The images in this topic provide a look at the everyday lives of Californians during the decade of the 1930s. Although many people struggled to survive during the Great Depression, these photographs also show that some still found employment, and many managed to enjoy themselves despite the hard economic times.

Overview

Despite the hard economic times of the Great Depression, California did provide work, much of it hard labor. One photograph shows two men working in an oil rig; another shows men using a steam engine and horses to haul logs. The labor crew of the Great Western Salt Works in San Diego, which produced 10% of California’s salt from seawater in 1932, posed for this picture in the late 1920s.

The state’s rich farming and agriculture industry also provided jobs. Two men stand with a rig to spray pesticides on orchards. Another photograph shows what happened to a citrus orchard when a rare Southern California freeze iced the trees (and ruined the crop) — an event so seldom seen that these women posed for a picture. On a factory assembly line, scores of women workers pick over fresh peppers to find the best ones for packing. The Cawston Ostrich Farm supplied a unique product. The South Pasadena farm provided ostrich feathers for hats, boas (long scarves), capes, and fans. Because the Farm was near a trolley line, it became a major tourist attraction where visitors could ride on the backs of ostriches and have their pictures taken.

Portrait photography, a popular commercial industry since the mid-19th century, was still popular during the Depression. The two images here commemorate the wedding of David and Essie Green in San Bernardino in 1929, and a funeral for the infant son of the Estrada family in Anaheim; they also reflect the state’s growing ethnic diversity.

During hard times, people had fun in their free time by finding activities that cost little money. Getting “back to nature,” a pastime encouraged by the development of the National Park system, continued to be a favorite activity. One photograph shows a group around a campfire near Bishop in 1930; another shows a family posing in front of Yosemite’s Wawona Tunnel Tree in 1939. During the summer, Southern California beaches were popular with swimmers and sunbathers.

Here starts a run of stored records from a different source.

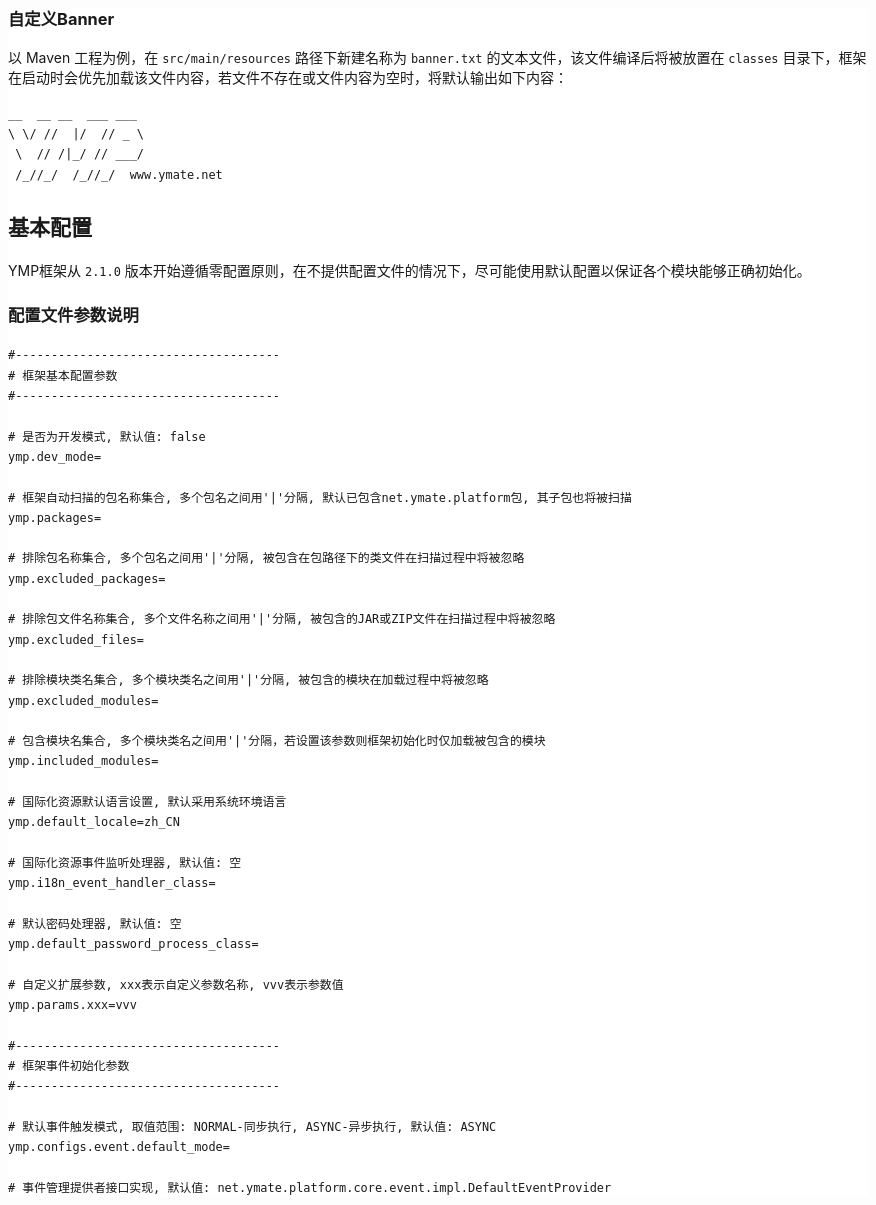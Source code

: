 

### 自定义Banner

以 Maven 工程为例，在 `src/main/resources` 路径下新建名称为 `banner.txt` 的文本文件，该文件编译后将被放置在 `classes` 目录下，框架在启动时会优先加载该文件内容，若文件不存在或文件内容为空时，将默认输出如下内容：

```shell
__  __ __  ___ ___
\ \/ //  |/  // _ \
 \  // /|_/ // ___/
 /_//_/  /_//_/  www.ymate.net
```



## 基本配置

YMP框架从 `2.1.0` 版本开始遵循零配置原则，在不提供配置文件的情况下，尽可能使用默认配置以保证各个模块能够正确初始化。



### 配置文件参数说明

```properties
#-------------------------------------
# 框架基本配置参数
#-------------------------------------

# 是否为开发模式, 默认值: false
ymp.dev_mode=

# 框架自动扫描的包名称集合, 多个包名之间用'|'分隔, 默认已包含net.ymate.platform包, 其子包也将被扫描
ymp.packages=

# 排除包名称集合, 多个包名之间用'|'分隔, 被包含在包路径下的类文件在扫描过程中将被忽略
ymp.excluded_packages=

# 排除包文件名称集合, 多个文件名称之间用'|'分隔, 被包含的JAR或ZIP文件在扫描过程中将被忽略
ymp.excluded_files=

# 排除模块类名集合, 多个模块类名之间用'|'分隔, 被包含的模块在加载过程中将被忽略
ymp.excluded_modules=

# 包含模块名集合, 多个模块类名之间用'|'分隔，若设置该参数则框架初始化时仅加载被包含的模块
ymp.included_modules=

# 国际化资源默认语言设置, 默认采用系统环境语言
ymp.default_locale=zh_CN

# 国际化资源事件监听处理器, 默认值: 空
ymp.i18n_event_handler_class=

# 默认密码处理器, 默认值: 空
ymp.default_password_process_class=

# 自定义扩展参数, xxx表示自定义参数名称, vvv表示参数值
ymp.params.xxx=vvv

#-------------------------------------
# 框架事件初始化参数
#-------------------------------------

# 默认事件触发模式, 取值范围: NORMAL-同步执行, ASYNC-异步执行, 默认值: ASYNC
ymp.configs.event.default_mode=

# 事件管理提供者接口实现, 默认值: net.ymate.platform.core.event.impl.DefaultEventProvider
```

People enjoyed public celebrations like the May Festival Parade in Orange. In the 1933 photograph shown here, members of the Nichols family ride a bicycle built for four. Beauty contests were also popular. The Miss Anaheim contest, where contestants “swam” in oranges at the City Park Pool, was part of the long-running California Valencia Orange Show.

And, as today, children played and parents wanted pictures of them doing it. Don and Bill Burtis are shown in a more formal play portrait, in clean clothes and combed hair, “taking off” in a toy airplane in Sutter County in 1933.

Some even had fun at work. The man pictured here on his Harley Davidson in 1933 used his motorcycle in his job with the Highway Patrol in Coalinga, but he was also known to ride around on his bike with his 200-pound pet puma, Oscar.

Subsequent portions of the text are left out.